L’épique. Cette sensation d’ivresse projetant le corps et l’esprit vers un cyclone d’émotions, d’actions, de mouvements, la découverte du monde dans ce qu’il a de plus cru, de plus sublime, de plus grandiose. Durant des siècles, les épopées ont donc raconté ce que l’être humain connaissait de plus intense, des exploits guerriers au sein de guerres rarement justes. Aujourd’hui, à présent que l’on se méfie des chefs et que la violence est de plus en plus questionnée, on pourrait penser que cette manière d’envisager le réel est à jeter aux oubliettes. Certains s’entêtent et offrent un divertissement à l’ancienne totalement décomplexé. D’autres tentent de le réinventer en offrant à ses héros de nouvelles sortes d’exploits. À l’instar de Baku Yumemakura et Jirō Taniguchi, qui ont ainsi consacré cinq volumes de 300 pages à ceux que l’on surnomme « les conquérants de l’impossible ».

Le Sommet des Dieux, c’est donc l’adaptation du roman du premier de nos deux compères en manga par le second, avec le trait particulièrement précis et réaliste qu’on lui connaît. La haute montagne nous apparaît dans toute son immensité, sa complexité, et parfois même sa terreur. Car ce que vont y chercher les héros que nous suivons, les alpinistes, c’est bien braver ses régions les plus dangereuses. Être les premiers à réaliser des exploits extraordinaires, poser le pied là où nul autre ne s’est jamais aventuré. Quitte à en mourir.

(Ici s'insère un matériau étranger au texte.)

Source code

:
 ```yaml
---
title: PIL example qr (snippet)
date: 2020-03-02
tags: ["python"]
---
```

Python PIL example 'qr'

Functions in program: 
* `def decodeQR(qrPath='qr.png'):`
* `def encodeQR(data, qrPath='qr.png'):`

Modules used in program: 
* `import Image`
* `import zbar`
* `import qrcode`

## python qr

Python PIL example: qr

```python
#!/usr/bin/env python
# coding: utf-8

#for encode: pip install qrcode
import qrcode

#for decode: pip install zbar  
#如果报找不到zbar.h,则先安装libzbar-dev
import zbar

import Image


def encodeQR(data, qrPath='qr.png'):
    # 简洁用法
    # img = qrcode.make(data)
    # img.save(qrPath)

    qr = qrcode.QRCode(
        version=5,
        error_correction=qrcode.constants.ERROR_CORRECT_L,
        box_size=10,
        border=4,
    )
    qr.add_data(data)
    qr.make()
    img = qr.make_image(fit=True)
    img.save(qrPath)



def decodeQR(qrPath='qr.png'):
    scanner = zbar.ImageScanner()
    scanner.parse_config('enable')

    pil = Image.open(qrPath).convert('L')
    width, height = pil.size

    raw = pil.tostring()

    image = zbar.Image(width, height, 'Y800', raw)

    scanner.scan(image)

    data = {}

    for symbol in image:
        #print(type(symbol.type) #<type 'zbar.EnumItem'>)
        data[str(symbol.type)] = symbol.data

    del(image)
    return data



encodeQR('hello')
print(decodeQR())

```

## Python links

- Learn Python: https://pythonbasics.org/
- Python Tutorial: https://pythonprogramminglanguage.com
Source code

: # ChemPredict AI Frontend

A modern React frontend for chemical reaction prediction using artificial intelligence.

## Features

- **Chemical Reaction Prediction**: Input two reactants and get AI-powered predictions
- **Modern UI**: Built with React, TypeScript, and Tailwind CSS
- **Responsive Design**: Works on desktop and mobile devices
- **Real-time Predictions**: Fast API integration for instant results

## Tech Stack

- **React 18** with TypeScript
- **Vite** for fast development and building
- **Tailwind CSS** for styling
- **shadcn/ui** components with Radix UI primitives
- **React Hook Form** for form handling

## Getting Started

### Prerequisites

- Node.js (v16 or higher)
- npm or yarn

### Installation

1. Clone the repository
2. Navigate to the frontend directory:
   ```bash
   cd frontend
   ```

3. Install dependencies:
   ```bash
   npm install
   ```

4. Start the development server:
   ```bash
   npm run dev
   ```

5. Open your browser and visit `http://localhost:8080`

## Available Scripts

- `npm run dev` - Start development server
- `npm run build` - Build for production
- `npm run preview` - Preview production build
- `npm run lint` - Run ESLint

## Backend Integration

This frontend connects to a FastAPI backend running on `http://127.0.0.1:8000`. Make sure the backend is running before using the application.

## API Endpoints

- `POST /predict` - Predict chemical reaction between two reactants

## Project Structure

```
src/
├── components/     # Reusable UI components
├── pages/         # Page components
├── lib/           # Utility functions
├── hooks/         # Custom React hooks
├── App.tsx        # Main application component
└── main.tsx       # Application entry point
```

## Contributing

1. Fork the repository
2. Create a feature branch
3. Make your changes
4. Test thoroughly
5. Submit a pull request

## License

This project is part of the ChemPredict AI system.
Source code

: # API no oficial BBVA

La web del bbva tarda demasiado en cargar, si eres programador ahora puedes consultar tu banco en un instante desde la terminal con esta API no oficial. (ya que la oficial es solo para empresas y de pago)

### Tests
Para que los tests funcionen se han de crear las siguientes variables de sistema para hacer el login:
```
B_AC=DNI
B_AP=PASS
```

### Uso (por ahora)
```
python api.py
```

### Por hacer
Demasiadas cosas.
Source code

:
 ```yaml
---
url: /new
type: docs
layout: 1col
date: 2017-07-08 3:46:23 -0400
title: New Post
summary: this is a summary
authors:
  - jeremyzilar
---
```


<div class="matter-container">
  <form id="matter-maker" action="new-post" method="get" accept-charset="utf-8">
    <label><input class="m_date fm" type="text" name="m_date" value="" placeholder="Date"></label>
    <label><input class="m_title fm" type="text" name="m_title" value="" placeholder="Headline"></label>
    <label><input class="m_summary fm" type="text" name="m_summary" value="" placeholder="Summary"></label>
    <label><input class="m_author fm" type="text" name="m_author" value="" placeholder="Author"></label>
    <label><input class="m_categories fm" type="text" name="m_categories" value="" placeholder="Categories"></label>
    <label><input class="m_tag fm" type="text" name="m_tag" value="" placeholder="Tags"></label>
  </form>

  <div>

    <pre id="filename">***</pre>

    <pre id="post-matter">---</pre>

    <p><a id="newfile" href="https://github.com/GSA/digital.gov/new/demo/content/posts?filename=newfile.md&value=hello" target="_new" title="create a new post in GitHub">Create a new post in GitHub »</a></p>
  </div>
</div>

Or quelque chose obsède les alpinistes : George Mallory, porté disparu lors de son expédition, est-il le premier à avoir foulé le sommet de l’Everest ? Seul, épuisé, et ayant vraisemblablement décédé peu après, il portait avec lui un appareil photo qui pourrait bien faire en sorte que la question, elle soit enfin répondue. Et cet appareil photo, sans qu’on sache trop comment, se retrouve entre les mains de Fukamachi, qui tente de remonter la piste jusqu’à son ombrageux ancien propriétaire, Habu Jôji. Bien évidemment, une telle découverte n’est pas sans déclencher quelques vocations subites pour guérir l’anorexie de son portefeuille, et rapidement les deux hommes vont se retrouver avec la pègre népalaise sur le dos. Mais les méchants sont évacués peu après la moitié du récit, et nous n’aurons la réponse à la question initiale que dans les toutes dernières pages : l’enjeu principal, ici, va se révéler bien plus existentiel.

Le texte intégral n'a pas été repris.